Task data
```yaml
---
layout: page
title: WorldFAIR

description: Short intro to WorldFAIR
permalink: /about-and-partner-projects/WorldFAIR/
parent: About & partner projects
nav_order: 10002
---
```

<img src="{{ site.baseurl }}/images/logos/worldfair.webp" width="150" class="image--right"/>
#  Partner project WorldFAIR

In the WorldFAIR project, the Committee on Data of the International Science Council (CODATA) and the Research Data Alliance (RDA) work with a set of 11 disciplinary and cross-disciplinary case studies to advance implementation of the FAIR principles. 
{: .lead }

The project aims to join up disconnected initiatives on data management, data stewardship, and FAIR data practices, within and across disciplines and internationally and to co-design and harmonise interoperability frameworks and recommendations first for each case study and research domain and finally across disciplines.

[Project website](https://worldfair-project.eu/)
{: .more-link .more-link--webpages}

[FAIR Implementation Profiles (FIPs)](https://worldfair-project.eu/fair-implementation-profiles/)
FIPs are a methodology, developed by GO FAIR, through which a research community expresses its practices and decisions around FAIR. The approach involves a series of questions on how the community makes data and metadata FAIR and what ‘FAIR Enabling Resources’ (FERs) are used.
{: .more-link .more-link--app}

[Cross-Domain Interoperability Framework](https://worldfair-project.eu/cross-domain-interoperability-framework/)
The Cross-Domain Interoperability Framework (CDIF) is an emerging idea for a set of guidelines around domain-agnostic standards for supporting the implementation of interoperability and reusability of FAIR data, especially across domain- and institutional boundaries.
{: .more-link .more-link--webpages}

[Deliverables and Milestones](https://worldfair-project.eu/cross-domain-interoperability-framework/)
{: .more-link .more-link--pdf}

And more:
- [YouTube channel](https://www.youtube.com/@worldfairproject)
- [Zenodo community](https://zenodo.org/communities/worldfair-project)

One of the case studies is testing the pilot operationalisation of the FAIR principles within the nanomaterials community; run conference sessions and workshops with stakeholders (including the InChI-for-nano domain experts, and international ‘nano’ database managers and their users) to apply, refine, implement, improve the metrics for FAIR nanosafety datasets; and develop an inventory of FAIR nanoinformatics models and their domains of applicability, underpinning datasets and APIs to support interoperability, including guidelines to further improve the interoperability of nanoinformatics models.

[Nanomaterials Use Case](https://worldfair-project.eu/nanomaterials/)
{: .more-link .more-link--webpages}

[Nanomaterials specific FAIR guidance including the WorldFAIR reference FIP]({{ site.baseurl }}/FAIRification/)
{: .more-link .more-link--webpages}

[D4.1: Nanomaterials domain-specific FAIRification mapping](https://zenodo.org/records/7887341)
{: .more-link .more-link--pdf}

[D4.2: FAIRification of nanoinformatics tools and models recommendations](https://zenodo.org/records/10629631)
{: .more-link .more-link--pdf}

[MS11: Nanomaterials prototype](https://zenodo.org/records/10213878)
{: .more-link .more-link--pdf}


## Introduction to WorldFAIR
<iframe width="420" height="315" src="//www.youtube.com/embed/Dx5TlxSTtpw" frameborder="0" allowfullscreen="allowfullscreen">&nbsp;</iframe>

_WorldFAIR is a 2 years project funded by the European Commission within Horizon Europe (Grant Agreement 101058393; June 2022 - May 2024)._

...

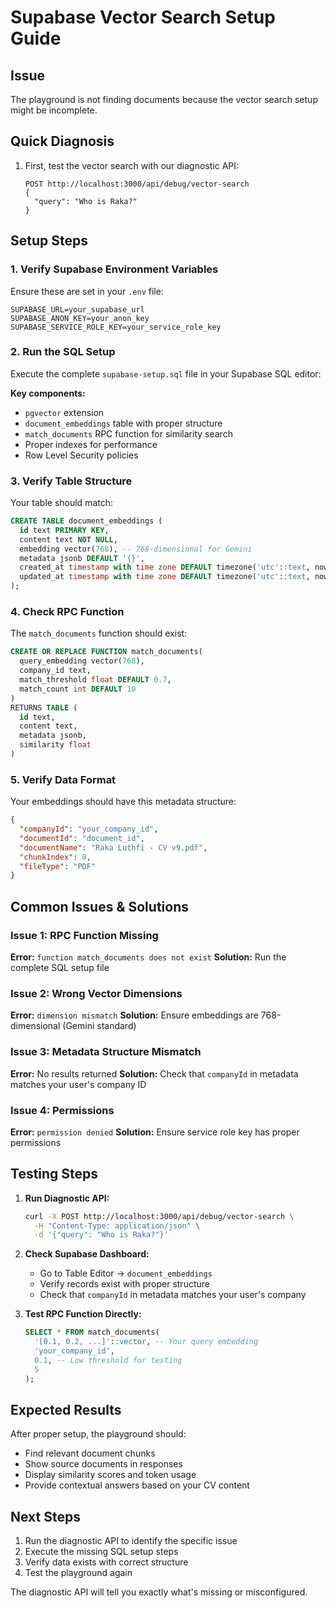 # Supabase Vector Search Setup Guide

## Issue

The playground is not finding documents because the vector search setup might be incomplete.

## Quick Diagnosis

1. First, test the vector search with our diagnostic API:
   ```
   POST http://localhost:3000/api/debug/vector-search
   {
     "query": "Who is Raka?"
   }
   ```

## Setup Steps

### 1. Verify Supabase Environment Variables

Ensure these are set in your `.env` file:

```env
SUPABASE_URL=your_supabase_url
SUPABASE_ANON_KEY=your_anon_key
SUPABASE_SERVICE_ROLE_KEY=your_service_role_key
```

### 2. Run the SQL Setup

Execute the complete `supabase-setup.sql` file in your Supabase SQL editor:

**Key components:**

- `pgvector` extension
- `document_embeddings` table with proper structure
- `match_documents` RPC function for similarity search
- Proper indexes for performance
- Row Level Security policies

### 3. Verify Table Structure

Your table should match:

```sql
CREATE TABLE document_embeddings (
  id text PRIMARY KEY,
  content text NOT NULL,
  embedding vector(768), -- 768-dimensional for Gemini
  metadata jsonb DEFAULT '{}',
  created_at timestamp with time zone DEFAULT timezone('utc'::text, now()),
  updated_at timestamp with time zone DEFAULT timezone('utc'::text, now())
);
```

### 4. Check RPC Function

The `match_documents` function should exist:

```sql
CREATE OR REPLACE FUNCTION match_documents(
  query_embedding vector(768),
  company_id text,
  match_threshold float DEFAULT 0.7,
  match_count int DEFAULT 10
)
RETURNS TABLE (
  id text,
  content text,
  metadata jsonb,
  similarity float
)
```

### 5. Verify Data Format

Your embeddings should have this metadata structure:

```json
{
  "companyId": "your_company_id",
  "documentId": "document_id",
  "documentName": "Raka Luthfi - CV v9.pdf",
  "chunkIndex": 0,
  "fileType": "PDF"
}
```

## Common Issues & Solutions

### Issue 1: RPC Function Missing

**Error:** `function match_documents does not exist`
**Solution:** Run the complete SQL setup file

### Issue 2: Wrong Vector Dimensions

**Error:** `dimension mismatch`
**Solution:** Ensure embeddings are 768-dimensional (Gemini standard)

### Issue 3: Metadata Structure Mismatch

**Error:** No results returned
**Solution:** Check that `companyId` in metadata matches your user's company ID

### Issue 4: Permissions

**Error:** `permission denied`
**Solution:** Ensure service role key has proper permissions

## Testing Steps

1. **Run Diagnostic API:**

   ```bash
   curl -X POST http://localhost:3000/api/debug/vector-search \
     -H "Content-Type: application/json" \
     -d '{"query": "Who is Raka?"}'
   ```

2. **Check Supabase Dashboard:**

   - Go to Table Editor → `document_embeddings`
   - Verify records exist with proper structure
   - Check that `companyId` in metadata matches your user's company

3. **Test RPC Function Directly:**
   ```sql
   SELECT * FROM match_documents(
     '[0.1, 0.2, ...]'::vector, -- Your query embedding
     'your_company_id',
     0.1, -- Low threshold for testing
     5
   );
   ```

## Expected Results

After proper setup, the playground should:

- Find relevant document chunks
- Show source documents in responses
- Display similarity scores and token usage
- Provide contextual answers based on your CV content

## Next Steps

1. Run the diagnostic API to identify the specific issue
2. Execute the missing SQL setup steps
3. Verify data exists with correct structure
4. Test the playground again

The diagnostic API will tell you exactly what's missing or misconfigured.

--

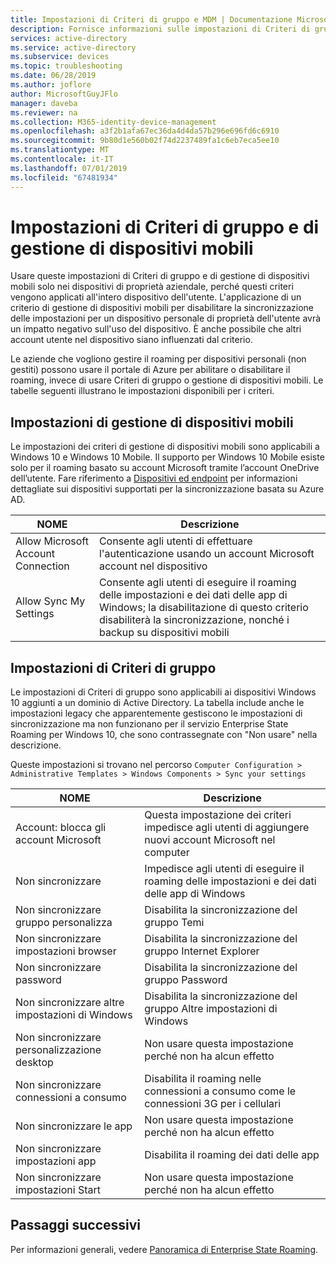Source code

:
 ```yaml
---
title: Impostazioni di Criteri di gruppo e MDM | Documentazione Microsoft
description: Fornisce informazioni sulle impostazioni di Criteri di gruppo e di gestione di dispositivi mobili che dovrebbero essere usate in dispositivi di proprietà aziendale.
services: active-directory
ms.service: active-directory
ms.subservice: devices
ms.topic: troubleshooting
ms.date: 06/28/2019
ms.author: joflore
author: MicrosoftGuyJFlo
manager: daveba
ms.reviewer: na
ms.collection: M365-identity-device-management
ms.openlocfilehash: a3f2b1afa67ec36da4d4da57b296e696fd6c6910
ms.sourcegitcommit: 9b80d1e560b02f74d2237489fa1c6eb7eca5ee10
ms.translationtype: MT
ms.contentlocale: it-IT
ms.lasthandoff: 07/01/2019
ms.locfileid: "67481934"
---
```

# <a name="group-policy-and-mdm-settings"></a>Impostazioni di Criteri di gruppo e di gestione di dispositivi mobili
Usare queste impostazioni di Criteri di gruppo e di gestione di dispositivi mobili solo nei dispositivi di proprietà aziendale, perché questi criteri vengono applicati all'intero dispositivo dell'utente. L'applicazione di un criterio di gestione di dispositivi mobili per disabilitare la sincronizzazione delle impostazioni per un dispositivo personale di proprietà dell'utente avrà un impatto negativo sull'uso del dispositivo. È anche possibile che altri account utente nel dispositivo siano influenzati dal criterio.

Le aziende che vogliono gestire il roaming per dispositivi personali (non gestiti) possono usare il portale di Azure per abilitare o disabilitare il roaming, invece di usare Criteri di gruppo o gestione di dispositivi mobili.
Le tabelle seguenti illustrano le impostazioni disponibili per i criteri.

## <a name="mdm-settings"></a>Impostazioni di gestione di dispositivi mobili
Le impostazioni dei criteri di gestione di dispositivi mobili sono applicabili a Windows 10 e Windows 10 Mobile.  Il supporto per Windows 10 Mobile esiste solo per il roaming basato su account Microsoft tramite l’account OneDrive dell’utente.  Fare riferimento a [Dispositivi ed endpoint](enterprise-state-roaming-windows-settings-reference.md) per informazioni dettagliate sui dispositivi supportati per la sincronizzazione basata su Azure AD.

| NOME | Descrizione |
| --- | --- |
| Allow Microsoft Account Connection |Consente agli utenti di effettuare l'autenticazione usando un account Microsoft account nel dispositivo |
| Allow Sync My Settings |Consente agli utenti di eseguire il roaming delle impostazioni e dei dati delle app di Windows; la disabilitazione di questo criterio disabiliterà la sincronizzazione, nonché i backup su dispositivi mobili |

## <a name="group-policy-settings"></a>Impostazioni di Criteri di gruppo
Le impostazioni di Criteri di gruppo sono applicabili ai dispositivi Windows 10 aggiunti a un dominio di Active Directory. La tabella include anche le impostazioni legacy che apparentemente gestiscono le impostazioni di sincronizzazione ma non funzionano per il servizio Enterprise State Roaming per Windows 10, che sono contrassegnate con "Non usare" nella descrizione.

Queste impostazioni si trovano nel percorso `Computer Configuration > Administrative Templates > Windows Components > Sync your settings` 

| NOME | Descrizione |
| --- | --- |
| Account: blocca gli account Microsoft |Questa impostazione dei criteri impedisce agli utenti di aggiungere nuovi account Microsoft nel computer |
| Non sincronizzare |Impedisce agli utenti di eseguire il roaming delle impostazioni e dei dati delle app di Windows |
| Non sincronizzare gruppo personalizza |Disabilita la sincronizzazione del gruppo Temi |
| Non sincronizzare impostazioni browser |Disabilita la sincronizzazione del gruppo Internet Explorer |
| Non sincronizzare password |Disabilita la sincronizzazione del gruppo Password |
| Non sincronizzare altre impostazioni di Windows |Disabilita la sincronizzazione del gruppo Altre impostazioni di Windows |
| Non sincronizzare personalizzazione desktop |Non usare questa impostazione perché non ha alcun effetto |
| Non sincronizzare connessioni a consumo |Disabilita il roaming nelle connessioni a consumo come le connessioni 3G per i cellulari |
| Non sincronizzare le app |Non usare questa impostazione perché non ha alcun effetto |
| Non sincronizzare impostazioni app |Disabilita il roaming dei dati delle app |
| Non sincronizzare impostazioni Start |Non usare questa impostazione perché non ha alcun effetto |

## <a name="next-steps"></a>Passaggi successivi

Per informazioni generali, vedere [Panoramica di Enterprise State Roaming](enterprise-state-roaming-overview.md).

Problem description
Tally the lines of the material that hold the word "DEFAULT", and state only that tally.

Output of the exercise
5